** INPUT follows **
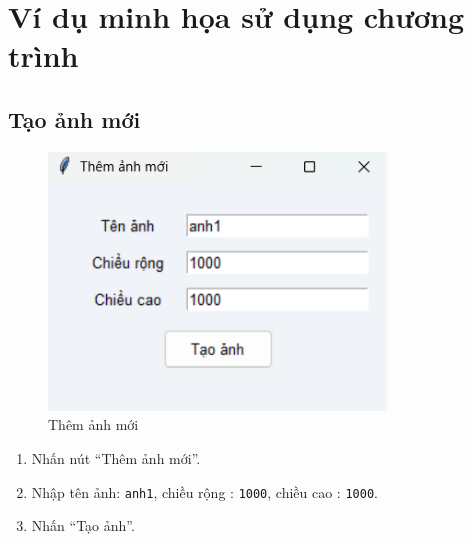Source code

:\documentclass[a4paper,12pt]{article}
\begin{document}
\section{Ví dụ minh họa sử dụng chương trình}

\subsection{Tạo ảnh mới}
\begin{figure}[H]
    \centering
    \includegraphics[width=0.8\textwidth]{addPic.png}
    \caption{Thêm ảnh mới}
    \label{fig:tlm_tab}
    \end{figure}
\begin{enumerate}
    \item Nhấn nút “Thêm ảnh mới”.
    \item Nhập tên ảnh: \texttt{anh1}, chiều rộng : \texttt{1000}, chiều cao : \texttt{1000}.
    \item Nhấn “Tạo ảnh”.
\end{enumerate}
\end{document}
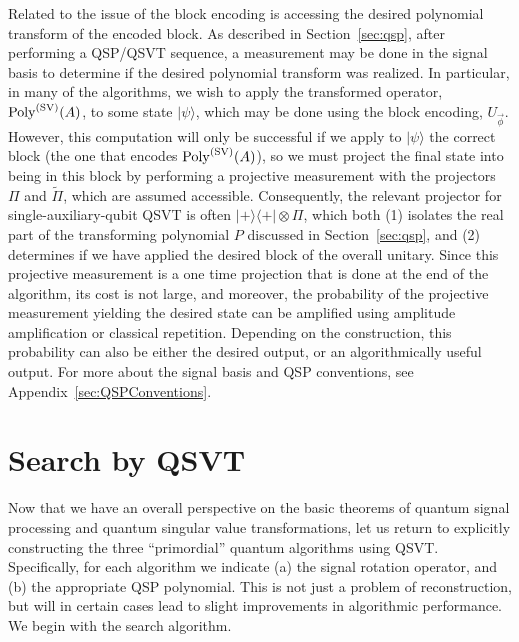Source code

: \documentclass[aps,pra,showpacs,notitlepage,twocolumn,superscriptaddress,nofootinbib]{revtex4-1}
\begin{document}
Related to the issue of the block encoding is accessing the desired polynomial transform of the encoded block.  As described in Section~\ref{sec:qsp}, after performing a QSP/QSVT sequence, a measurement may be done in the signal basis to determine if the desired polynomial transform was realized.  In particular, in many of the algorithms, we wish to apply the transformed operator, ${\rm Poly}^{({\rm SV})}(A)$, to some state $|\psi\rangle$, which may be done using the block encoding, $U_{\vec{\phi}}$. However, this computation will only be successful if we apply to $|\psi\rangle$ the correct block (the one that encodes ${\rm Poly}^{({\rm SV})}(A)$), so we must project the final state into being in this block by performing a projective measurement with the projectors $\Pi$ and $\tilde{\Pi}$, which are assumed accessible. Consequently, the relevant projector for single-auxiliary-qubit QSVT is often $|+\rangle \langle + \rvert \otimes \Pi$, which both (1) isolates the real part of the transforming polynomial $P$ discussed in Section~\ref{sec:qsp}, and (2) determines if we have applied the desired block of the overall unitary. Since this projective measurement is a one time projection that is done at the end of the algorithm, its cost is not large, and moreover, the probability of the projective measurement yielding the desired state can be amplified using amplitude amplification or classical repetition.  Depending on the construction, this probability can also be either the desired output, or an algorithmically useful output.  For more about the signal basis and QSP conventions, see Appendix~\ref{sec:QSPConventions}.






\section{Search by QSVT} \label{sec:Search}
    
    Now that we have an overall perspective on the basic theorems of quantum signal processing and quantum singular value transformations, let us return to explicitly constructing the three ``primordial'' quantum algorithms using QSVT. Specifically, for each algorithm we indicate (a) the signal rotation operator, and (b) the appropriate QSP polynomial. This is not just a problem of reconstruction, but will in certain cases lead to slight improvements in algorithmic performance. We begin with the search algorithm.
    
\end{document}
** End of INPUT **
** INPUT follows **
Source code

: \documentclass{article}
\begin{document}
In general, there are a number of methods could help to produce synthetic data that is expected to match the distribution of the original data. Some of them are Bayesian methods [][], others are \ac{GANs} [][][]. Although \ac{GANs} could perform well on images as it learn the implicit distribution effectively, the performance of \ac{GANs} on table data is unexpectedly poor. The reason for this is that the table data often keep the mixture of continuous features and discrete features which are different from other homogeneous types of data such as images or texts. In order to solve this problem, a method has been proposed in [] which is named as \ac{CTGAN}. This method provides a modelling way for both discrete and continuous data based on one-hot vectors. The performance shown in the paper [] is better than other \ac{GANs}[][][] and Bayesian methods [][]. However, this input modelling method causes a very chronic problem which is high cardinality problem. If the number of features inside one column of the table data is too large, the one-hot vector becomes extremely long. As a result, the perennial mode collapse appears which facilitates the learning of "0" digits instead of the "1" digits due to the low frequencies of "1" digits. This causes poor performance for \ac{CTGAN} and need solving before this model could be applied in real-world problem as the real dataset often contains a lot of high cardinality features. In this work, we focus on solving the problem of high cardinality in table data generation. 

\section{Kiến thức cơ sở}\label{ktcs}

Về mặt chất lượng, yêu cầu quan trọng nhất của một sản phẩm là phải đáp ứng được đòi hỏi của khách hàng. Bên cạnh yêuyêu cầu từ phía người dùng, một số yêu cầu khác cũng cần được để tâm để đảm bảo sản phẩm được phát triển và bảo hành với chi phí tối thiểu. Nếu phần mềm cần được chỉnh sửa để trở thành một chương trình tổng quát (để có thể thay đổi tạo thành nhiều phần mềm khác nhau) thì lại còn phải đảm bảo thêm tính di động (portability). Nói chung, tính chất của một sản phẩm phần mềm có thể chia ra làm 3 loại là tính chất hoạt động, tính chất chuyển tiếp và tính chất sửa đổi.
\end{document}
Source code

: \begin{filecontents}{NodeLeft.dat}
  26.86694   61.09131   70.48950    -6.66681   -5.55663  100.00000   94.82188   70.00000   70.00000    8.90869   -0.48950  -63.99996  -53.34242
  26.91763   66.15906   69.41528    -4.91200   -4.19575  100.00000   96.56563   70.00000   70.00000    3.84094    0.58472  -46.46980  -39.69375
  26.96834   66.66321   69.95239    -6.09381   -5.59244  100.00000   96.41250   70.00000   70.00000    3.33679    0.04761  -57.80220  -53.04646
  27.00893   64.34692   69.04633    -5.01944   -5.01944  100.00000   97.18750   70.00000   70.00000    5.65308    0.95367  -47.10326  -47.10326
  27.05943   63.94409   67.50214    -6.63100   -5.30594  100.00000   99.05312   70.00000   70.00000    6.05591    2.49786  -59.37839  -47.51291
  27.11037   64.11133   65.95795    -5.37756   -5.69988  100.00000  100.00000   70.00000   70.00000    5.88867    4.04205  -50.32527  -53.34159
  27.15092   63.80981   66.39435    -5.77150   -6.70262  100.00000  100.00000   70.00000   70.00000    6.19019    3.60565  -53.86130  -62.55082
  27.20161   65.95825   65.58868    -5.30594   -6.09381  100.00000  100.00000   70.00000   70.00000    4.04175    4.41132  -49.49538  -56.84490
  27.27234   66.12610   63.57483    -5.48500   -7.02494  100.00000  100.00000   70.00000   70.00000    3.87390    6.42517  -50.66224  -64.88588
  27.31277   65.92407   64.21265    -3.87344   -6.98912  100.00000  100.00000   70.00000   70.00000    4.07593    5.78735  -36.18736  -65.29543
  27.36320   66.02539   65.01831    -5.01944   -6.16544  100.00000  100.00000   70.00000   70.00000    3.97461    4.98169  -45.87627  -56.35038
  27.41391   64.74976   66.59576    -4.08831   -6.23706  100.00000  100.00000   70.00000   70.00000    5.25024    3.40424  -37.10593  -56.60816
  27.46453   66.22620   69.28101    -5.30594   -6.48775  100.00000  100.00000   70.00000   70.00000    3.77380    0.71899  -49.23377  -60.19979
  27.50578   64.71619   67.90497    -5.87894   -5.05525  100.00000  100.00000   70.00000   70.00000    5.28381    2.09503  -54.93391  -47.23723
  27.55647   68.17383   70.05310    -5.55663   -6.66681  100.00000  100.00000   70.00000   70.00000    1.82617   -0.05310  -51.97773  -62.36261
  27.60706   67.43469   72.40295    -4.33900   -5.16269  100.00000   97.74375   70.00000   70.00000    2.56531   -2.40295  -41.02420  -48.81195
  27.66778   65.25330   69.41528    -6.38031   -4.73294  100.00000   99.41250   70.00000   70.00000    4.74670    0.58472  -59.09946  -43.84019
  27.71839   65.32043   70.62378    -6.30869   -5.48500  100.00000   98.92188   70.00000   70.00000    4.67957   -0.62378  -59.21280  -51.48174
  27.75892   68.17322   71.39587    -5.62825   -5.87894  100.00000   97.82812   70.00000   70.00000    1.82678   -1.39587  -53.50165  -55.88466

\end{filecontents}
** End of INPUT **
If a line in the listing holds the word "Nhấn", list that line.

    \item Nhấn nút “Thêm ảnh mới”.
    \item Nhấn “Tạo ảnh”.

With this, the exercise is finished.